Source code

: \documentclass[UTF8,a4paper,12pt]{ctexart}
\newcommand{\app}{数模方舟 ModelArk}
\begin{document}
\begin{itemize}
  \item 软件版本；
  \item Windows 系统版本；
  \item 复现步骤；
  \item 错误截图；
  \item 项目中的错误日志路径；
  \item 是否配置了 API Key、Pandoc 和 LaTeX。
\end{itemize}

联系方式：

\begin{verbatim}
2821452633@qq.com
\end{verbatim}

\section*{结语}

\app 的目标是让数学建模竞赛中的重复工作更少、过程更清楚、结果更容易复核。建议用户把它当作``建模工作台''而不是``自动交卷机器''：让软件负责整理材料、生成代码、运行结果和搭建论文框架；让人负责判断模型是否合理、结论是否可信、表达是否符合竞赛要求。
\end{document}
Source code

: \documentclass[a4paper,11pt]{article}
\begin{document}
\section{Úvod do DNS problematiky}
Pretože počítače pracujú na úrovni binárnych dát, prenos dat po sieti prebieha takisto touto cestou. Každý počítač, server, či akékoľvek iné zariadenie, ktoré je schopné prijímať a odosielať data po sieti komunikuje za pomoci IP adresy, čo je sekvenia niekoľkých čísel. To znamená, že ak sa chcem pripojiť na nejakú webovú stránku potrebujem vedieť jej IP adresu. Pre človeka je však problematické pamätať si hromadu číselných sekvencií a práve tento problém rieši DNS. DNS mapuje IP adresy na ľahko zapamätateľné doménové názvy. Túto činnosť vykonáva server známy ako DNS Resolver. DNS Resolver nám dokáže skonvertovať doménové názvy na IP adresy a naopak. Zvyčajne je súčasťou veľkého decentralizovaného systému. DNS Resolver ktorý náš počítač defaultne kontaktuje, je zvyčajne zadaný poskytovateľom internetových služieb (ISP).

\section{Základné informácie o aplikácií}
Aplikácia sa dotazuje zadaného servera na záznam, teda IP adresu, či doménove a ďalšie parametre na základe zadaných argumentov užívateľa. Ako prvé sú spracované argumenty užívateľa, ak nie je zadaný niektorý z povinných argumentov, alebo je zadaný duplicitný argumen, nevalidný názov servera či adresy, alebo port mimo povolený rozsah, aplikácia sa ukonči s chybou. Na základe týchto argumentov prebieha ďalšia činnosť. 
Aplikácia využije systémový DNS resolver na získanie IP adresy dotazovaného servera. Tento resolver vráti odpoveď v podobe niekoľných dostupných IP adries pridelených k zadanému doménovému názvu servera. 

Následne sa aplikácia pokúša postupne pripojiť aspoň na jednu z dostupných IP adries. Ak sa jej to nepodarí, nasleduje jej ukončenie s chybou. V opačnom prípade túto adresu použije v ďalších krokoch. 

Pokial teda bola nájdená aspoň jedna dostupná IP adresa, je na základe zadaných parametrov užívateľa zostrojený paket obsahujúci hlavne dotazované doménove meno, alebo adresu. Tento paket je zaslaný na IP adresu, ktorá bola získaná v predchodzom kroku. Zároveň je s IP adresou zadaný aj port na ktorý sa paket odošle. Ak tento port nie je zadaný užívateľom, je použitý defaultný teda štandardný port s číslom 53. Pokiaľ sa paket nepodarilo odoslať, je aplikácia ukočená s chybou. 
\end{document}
##########
Exercise brief: Throughout the material, how many lines contain the string "section"? Answer with the number alone.

Response for this exercise: 3